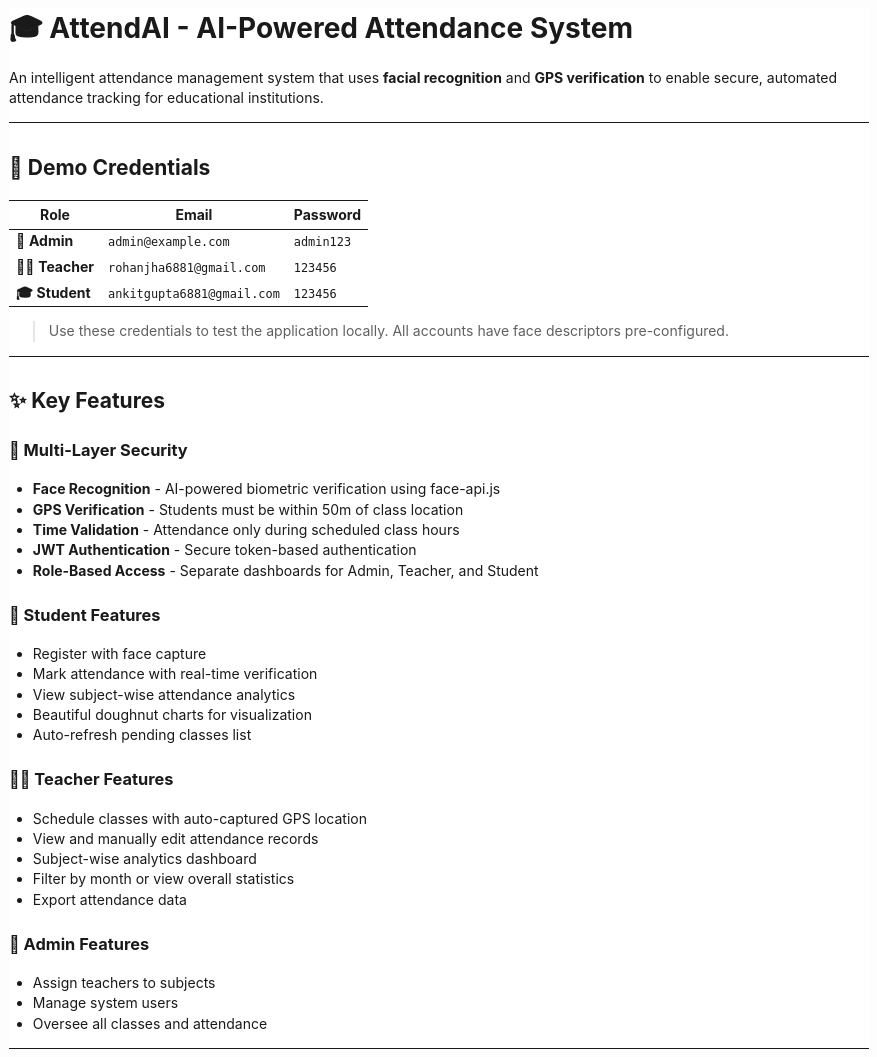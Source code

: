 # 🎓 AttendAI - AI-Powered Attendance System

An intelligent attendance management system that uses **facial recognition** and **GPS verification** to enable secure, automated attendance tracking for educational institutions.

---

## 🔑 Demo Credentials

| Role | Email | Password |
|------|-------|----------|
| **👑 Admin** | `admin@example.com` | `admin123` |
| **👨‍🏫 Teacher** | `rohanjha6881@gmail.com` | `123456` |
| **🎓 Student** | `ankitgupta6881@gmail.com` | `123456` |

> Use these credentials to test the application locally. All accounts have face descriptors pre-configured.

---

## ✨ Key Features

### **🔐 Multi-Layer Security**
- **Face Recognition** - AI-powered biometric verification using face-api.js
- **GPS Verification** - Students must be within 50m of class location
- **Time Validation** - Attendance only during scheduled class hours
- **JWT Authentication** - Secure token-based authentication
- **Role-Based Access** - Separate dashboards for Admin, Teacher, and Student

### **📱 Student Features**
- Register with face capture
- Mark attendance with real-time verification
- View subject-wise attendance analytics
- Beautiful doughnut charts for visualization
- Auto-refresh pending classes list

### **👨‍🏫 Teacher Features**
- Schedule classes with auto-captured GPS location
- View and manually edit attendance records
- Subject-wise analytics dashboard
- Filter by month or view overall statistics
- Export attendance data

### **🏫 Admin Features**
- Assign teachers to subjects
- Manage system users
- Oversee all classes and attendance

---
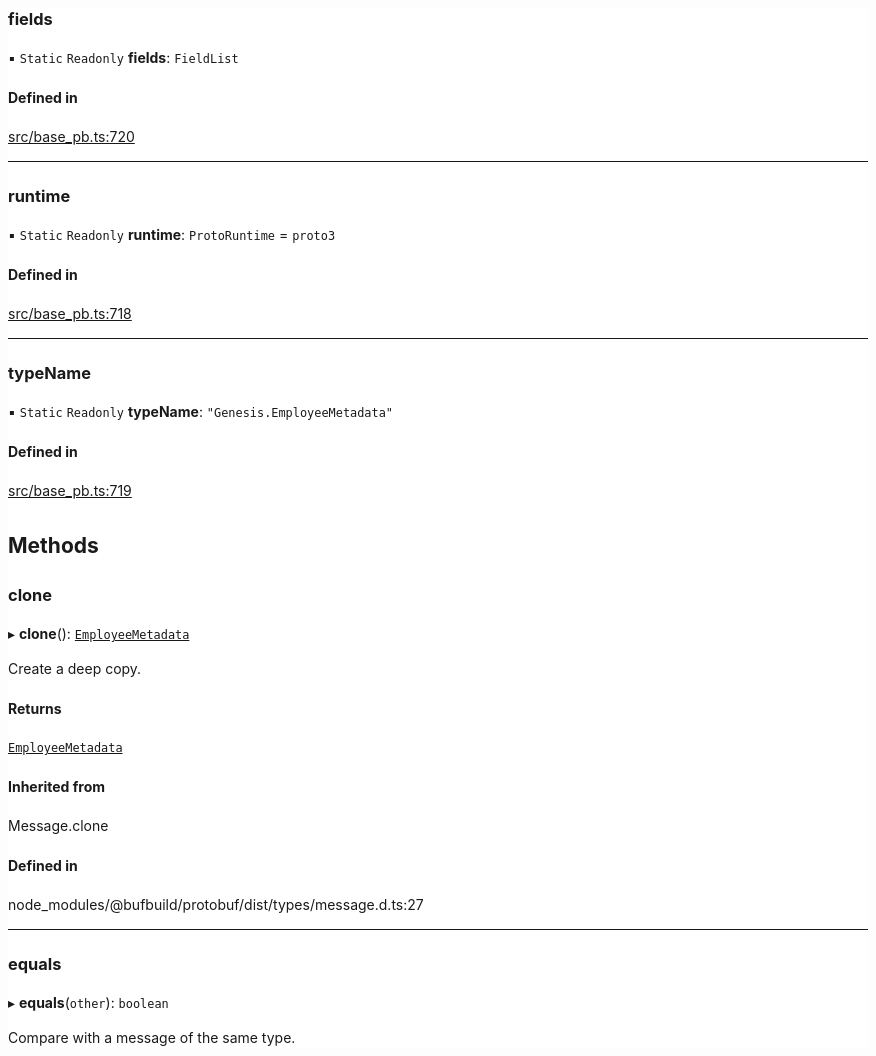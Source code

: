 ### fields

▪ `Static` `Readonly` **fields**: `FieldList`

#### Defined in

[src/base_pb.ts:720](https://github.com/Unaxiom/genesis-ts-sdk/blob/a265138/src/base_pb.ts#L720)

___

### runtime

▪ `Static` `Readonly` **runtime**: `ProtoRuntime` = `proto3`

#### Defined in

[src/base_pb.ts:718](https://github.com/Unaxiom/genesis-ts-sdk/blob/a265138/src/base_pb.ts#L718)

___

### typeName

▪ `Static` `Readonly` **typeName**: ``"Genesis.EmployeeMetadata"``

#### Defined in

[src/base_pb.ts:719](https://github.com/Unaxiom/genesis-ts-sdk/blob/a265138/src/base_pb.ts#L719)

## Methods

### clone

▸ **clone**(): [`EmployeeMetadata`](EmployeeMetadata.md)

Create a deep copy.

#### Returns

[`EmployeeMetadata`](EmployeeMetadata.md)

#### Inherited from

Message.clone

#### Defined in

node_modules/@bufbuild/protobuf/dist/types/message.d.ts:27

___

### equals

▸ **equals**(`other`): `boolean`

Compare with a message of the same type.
==
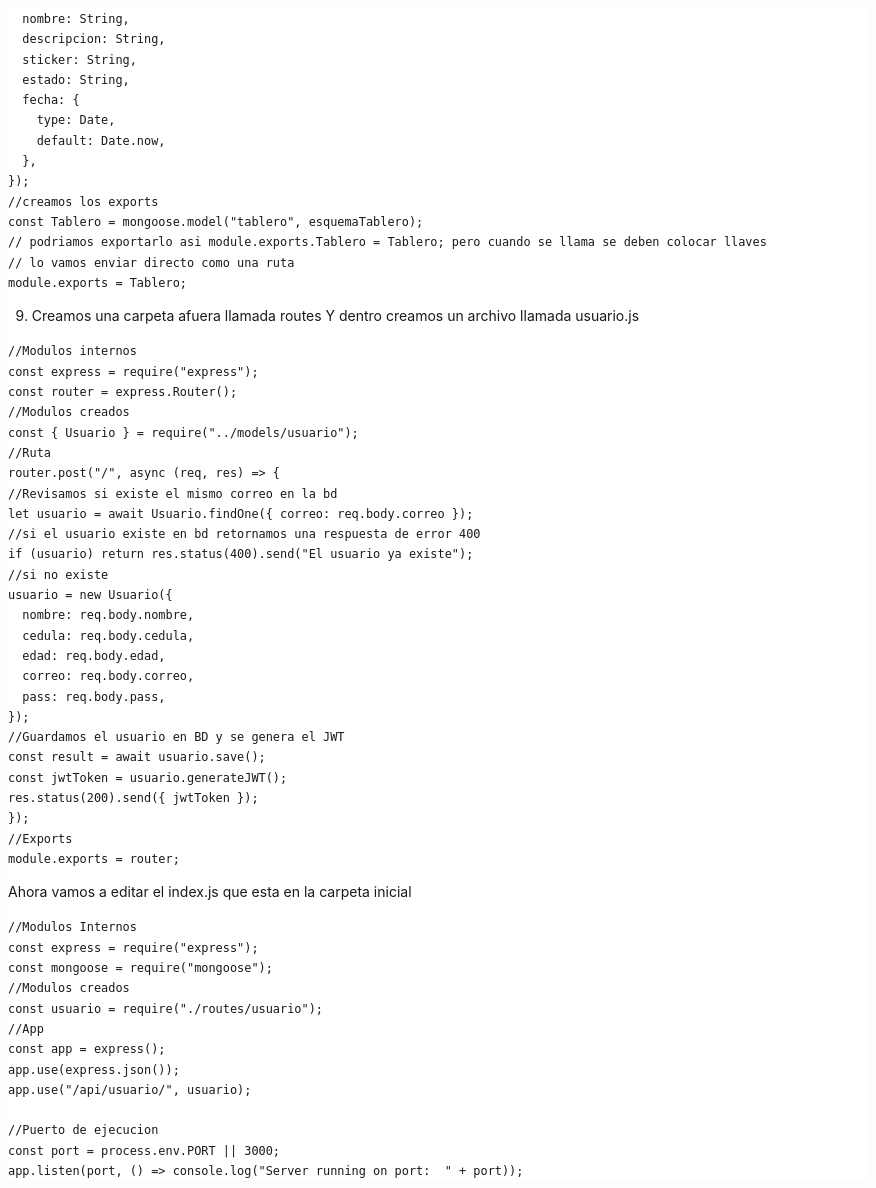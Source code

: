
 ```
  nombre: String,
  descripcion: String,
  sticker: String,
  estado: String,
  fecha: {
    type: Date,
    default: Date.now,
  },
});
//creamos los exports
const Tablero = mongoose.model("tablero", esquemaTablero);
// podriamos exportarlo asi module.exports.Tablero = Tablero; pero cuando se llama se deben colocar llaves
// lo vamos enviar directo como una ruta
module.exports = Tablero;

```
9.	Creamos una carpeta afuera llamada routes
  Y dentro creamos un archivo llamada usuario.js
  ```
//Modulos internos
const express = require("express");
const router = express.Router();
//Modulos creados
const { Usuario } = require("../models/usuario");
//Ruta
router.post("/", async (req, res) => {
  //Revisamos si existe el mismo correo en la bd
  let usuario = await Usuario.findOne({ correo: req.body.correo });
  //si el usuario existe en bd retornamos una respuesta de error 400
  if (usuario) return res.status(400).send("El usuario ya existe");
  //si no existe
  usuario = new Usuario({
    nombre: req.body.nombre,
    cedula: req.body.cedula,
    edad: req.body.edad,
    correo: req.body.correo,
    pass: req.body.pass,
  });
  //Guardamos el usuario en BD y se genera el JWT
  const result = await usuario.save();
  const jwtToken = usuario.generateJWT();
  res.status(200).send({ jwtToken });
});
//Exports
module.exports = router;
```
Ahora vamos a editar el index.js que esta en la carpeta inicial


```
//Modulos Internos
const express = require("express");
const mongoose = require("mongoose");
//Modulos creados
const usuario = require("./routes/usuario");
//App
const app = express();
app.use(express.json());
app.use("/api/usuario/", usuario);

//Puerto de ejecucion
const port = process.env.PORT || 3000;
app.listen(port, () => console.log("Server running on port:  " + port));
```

### What you will do
For the word "analytics", show every line of the entries that holds it.

### Result
- View subject-wise attendance analytics
- Subject-wise analytics dashboard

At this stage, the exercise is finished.